Ketiga ketika pranata keagamaan diparadigmakan, soalnya memang tak lagi sederhana. Maka hal ketiga yang termentahkan adalah pengabaian mekanisme pengelolaan keuangan zakat. Dalam sejarahnya Baitul Maal menghimpun devisa dari berbagai sumber. Salah satunya zakat. Di luar zakat, pemerintah leluasa alokasikan dana sesuai sikon dan kehendak pengelola. Untuk zakat tidak. Baitul Maal hanya pengelola, tidak memiliki zakat. Kepemilikan zakat jelas, siapa lagi jika bukan mustahik. Meski saya tak bekerja di lembaga pemerintahan, boleh dong urun rembug tentang pengelolaan keuangan. Andai keliru berpandangan, ya maaf maaf. Andai benar jelas bukan dari saya. Manusia sompreeet seperti saya ya kurang maruflah. Ada saja yang selalu merahtelinganya. Maka ketika pandangan saya menyinggung, weleh meski tak bermaksud begitu saya minta maaf. Andai jadi masukan, kebaikan uang itu bukan juga untuk saya. Sebesar-besarnya untuk mustahik. “Eeeh maksudnya sekarang elo juga minta kecipratan atau fee-lah bahasa keren-nya? Gitu ya booo. Gak malu tuuuh, katanya social entrepreneurrrrr!” Sindir bathin saya. Bisikan nafsu mulai memancing-mancing lagi di air keruh. Namanya nafsu, pasti maunya yang keruh dan kotor-kotor. Ada hal yang perlu didengar, namun banyak juga hal yang tak perlu didengar. Jadi, emang-nya gue pikiran, kata saya tak peduli pada nafsu yang mungkin jadi panas karena tak tergubris. Andai Indonesia memang serius kelola zakat, Baitul Maal di era dulu bisa jadi rujukan. Bahwa bakal terjadi gempa bumi di beberapa pihak karena mengacu kekhalifahan, itu soal lain. Bahwa Baitul Maal sebagai rumah harta yang sekarang kapasitasnya terkecilkan hanya jadi Departemen Keuangan, itu soal yang lain pula. Yang pasti sumber devisa dari manapun bisa masuk dari pintu manapun. Devisa masuk sebagai kas negara. Harus dikelola oleh satu badan, yang sekarang itulah Departemen Keuangan.
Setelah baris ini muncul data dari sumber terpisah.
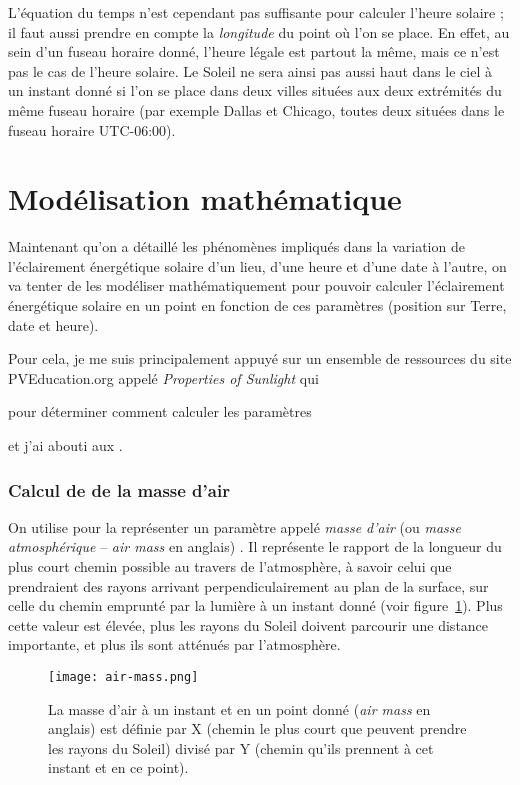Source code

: \documentclass[12pt]{article}
\begin{document}
L'équation du temps n'est cependant pas suffisante pour calculer l'heure solaire ; il faut aussi prendre en compte la \emph{longitude} du point où l'on se place.
En effet, au sein d'un fuseau horaire donné, l'heure légale est partout la même, mais ce n'est pas le cas de l'heure solaire.
Le Soleil ne sera ainsi pas aussi haut dans le ciel à un instant donné si l'on se place dans deux villes situées aux deux extrémités du même fuseau horaire (par exemple Dallas et Chicago, toutes deux situées dans le fuseau horaire UTC-06:00).




\clearpage
\section{Modélisation mathématique}

Maintenant qu'on a détaillé les phénomènes impliqués dans la variation de l'éclairement énergétique solaire d'un lieu, d'une heure et d'une date à l'autre, on va tenter de les modéliser mathématiquement pour pouvoir calculer l'éclairement énergétique solaire en un point en fonction de ces paramètres (position sur Terre, date et heure).

Pour cela, je me suis principalement appuyé sur un ensemble de ressources du site PVEducation.org appelé \emph{Properties of Sunlight} \cite{properties_of_sunlight} qui

pour déterminer comment calculer les paramètres 

et j'ai abouti aux .

\subsubsection{Calcul de de la masse d'air}


On utilise pour la représenter un paramètre appelé \emph{masse d'air} (ou \emph{masse atmosphérique} -- \textit{air mass} en anglais) \cite{air_mass_wiki}.
Il représente le rapport de la longueur du plus court chemin possible au travers de l'atmosphère, à savoir celui que prendraient des rayons arrivant perpendiculairement au plan de la surface, sur celle du chemin emprunté par la lumière à un instant donné (voir figure~\ref{fig:air-mass}).
Plus cette valeur est élevée, plus les rayons du Soleil doivent parcourir une distance importante, et plus ils sont atténués par l'atmosphère.

\begin{figure}[H]
	\centerline{\texttt{[image: air-mass.png]}}
	\caption{La masse d'air à un instant et en un point donné (\textit{air mass} en anglais) est définie par X (chemin le plus court que peuvent prendre les rayons du Soleil) divisé par Y (chemin qu'ils prennent à cet instant et en ce point).} %
	\label{fig:air-mass}
\end{figure}
\end{document}
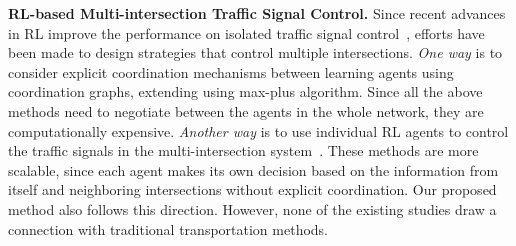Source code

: \textbf{RL-based Multi-intersection Traffic Signal Control.}
Since recent advances in RL improve the performance on isolated traffic signal control~\cite{VaOl16,wei2018intellilight}, efforts have been made to design strategies that control multiple intersections. \textit{One way} is to consider explicit coordination mechanisms between learning agents using coordination graphs\cite{KWBV08,VaOl16}, extending \cite{Wier00} using max-plus algorithm. Since all the above methods need to negotiate between the agents in the whole network, they are computationally expensive. \textit{Another way} is to use individual RL agents to control the traffic signals in the multi-intersection system~\cite{ElAA13,ALUK10,da2006adaptive}. These methods are more scalable, since each agent makes its own decision based on the information from itself and neighboring intersections without explicit coordination. Our proposed method also follows this direction. However, none of the existing studies draw a connection with traditional transportation methods.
Ketika Negara Serius Tangani Zakat Jika negara memang serius tangani zakat, ada beberapa hal yang harus dikaji. Pertama Pemerintah vs Negara Pertama Indonesia Negara Sekuler Kedua Depag atau Depkeu ini wilayah siapa? Ketiga, hanya berlaku bagi zakat, tapi tidak untuk sedekah dan wakaf karena sifat dananya sukarela. Ini kebijakan strategis dan langkah taktis dalam pengelolaan zakat ke depan yang lebih baik. Mengapa begitu, ada beberapa hal yang bisa kita simak. Zakat sebagai Devisa Negara Zakat seperti pajak, harus masuk ke kas negara. Ini jelas ranahnya Departemen Keuangan. Dengan di Depkeu, zakat tak lagi bersifat filantrophi. Tetapi telah dikelola sama seperti pajak dalam kebijakan fiskal. Dengan demikian zakat tak lagi terlirik setengah hati. Ketika masih menjabat Dirjen Pajak, Hadi Purnomo sempat menawarkan kantor pajak di seluruh Indonesia bisa menjadi gerai zakat. Tawaran baik yang sayangnya belum terseriusi. Pemasukan Maksimal Dengan kantor pajak jadi gerai zakat, penghimpunan zakat tak lagi sporadis dan terpenggal-penggal tak merata. Seperti pajak, kampanye zakat bisa terkoordinir, serentak, solid, dan merata. Dimana-mana kampanye zakat jadi sama. Yang muzaki di pelosok manapun bisa memahami kampanye zakat. Untuk akhirnya hanya tinggal selangkah lagi untuk tunaikan zakat ke gerai zakat di kantor pajak. Departemen Lain Terlibat Di samping tangani pajak, peran Depkeu yang bertambah sebagai bendahara zakat jadi pas.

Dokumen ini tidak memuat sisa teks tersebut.